What to Try When Directional Freezing Doesn't Produce Clear Ice
November 21, 2018
If you're trying directional freezing and still not getting clear ice, here are a few considerations.
Know What's Reasonable.
Directional Freezing doesn't get rid of any cloudiness in ice, it just moves it toward one end of your cube/block. You will always have about 15-30 percent cloudy ice as the last part of the ice freezes (if you allow it to freeze all the way).
Motion or Vibration.
While your ice is freezing are you moving the container around? Does your freezer shake and vibrate? Are you opening and slamming the door shut a lot? Any sort of motion tends to knock air bubbles together, and they float up and stick to the bottom of ice as it's freezing downwards, often leading to little bubble trails and starburst-shaped groups of bubbles. The more vibration, the more bubbles/cloudy bits form.
Super Cold Freezers.
A friend of mine couldn't get his ice balls all the way clear using the thermos method. After much back and forth, we realized that he has a super fancy freezer set to super duper cold. The ice ball froze so quickly from all sides that it didn't have a chance to push the cloudy parts out the bottom of the ice ball mold into the thermos.
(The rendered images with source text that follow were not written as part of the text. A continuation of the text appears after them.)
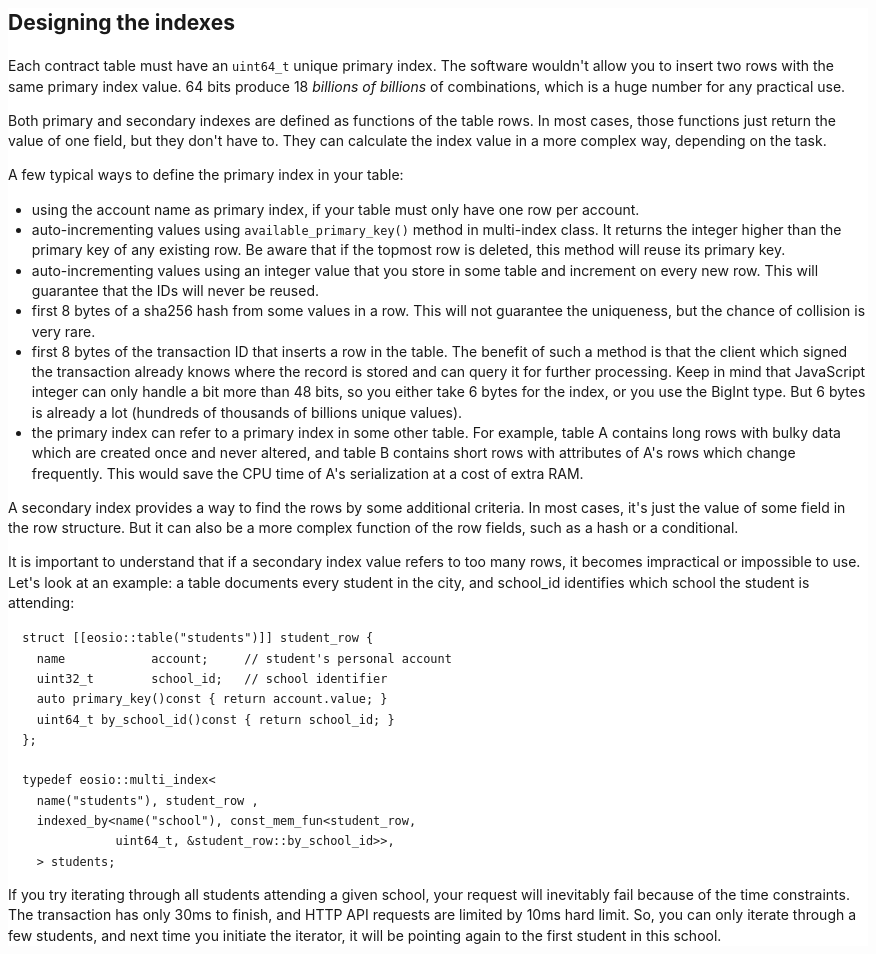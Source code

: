 ## Designing the indexes

Each contract table must have an `uint64_t` unique primary index.  The software wouldn't allow you to insert two rows with the same primary index value. 64 bits produce 18 _billions of billions_ of combinations, which is a huge number for any practical use.&#x20;

Both primary and secondary indexes are defined as functions of the table rows. In most cases, those functions just return the value of one field, but they don't have to. They can calculate the index value in a more complex way, depending on the task.

A few typical ways to define the primary index in your table:

* using the account name as primary index, if your table must only have one row per account.
* &#x20;auto-incrementing values using `available_primary_key()` method in multi-index class. It returns the integer higher than the primary key of any existing row. Be aware that if the topmost row is deleted, this method will reuse its primary key.&#x20;
* auto-incrementing values using an integer value that you store in some table and increment on every new row. This will guarantee that the IDs will never be reused.
* first 8 bytes of a sha256 hash from some values in a row. This will not guarantee the uniqueness, but the chance of collision is very rare.&#x20;
* first 8 bytes of the transaction ID that inserts a row in the table. The benefit of such a method is that the client which signed the transaction already knows where the record is stored and can query it for further processing. Keep in mind that JavaScript integer can only handle a bit more than 48 bits, so you either take 6 bytes for the index, or you use the BigInt type. But 6 bytes is already a lot (hundreds of thousands of billions unique values).
* the primary index can refer to a primary index in some other table. For example, table A contains long rows with bulky data which are created once and never altered, and table B contains short rows with attributes of A's rows which change frequently. This would save the CPU time of A's serialization at a cost of extra RAM.

A secondary index provides a way to find the rows by some additional criteria. In most cases, it's just the value of some field in the row structure. But it can also be a more complex function of the row fields, such as a hash or a conditional.

It is important to understand that if a secondary index value refers to too many rows, it becomes impractical or impossible to use. Let's look at an example: a table documents every student in the city, and school\_id identifies which school the student is attending:

```
  struct [[eosio::table("students")]] student_row {
    name            account;     // student's personal account
    uint32_t        school_id;   // school identifier
    auto primary_key()const { return account.value; }
    uint64_t by_school_id()const { return school_id; }
  };

  typedef eosio::multi_index<
    name("students"), student_row ,
    indexed_by<name("school"), const_mem_fun<student_row, 
               uint64_t, &student_row::by_school_id>>,
    > students;
```

If you try iterating through all students attending a given school, your request will inevitably fail because of the time constraints. The transaction has only 30ms to finish, and HTTP API requests are limited by 10ms hard limit. So, you can only iterate through a few students, and next time you initiate the iterator, it will be pointing again to the first student in this school.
In general, the warmer your freezer (but still below freezing, obviously), the clearer the ice - but you still want to be food safe (below 0 Fahrenheit or -18 Celsius). As far as I know, the Igloo cooler method should still work in a very cold freezer, but some thinner vessels will freeze from the outside-in rather than in one direction.
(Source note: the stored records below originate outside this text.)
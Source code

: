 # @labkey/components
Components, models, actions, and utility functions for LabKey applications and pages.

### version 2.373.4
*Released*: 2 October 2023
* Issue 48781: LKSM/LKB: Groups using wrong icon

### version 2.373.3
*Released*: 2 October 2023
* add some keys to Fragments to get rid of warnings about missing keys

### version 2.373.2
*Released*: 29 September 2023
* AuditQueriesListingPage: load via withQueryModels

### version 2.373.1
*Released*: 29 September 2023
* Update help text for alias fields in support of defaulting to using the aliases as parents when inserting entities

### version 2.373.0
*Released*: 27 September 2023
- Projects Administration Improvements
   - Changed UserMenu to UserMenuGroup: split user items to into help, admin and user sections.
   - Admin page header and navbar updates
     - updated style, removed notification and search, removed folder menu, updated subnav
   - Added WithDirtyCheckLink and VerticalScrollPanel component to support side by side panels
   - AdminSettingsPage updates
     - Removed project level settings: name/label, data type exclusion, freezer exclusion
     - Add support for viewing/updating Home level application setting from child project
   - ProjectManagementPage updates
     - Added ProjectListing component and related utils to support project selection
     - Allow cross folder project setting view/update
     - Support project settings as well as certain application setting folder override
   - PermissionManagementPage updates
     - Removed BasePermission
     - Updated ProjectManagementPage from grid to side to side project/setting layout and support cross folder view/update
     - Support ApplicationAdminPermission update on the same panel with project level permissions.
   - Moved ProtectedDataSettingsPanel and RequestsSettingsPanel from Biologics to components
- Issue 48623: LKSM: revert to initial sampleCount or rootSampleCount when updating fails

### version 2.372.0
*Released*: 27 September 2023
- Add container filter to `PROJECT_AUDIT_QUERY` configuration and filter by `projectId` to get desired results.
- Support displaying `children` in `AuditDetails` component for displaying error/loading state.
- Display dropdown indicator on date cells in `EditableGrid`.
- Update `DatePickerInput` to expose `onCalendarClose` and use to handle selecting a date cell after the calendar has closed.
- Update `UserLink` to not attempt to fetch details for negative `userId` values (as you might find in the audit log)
Some Tips to Improve Clarity.
If your ice is pretty clear but you've become obsessed with making it ridiculously clear and minimizing the cloudy part at the end of the block (it happens), a few things you can try are:
- Unscrew the aerator off your sink faucet (and put it back on after; it saves water waste).
- Run it through a water filter. Even though direction freezing acts as a filter, pushing minerals and other impurities into the last part of the ice to freeze, you can reduce the mineral/impurity content by using water from the pitcher.
- The reason I run my water through a filter is to remove chlorine/chloramine tastes in the water. I don't care about the minute improvement, if any, in clarity, but I find that if I use unfiltered water when I pop the block out of the cooler there's a big release of chlorine smell. Blech.
- Boil the water. In my opinion, this isn't worth the effort or energy waste, but it can improve clarity ever so slightly. Boiling water should reduce trapped air.
These tips shouldn't make radical, but small, improvements in your ice's clarity.
To read all the ice posts here on Alcademics, check out the Index of Ice Experiments.
so just today I've realised that even if you produce your block from the bottom up,DON'T let it freeze all the way through. It just so happens that bubbles can be pushed back into already frozen parts that will then become unusable (for my personal standard that is).
So just make sure you work with plenty of space in your box.
Posted by: Nontouchable | September 16, 2019 at 04:16 PM
Yes even with the Clinebell machines I believe you're supposed to wet-vac the top unfrozen water off - it will be where all the minerals are trapped as well so it will taste bad.
Posted by: Camper English | September 18, 2019 at 03:10 PM
Hello, I've been encountering an issue with directional freezing where the top surface only freezes about an inch and water remains trapped underneath. I'm using a Coleman lunch box and my freezer is set to -2F. The first time I tried it under these settings it worked but every subsequent time I've had the same issue. I'm not boiling the water so it's entering the freezer as cold tap water and I don't open the freezer door for 20-24hours. Any tips or suggestions?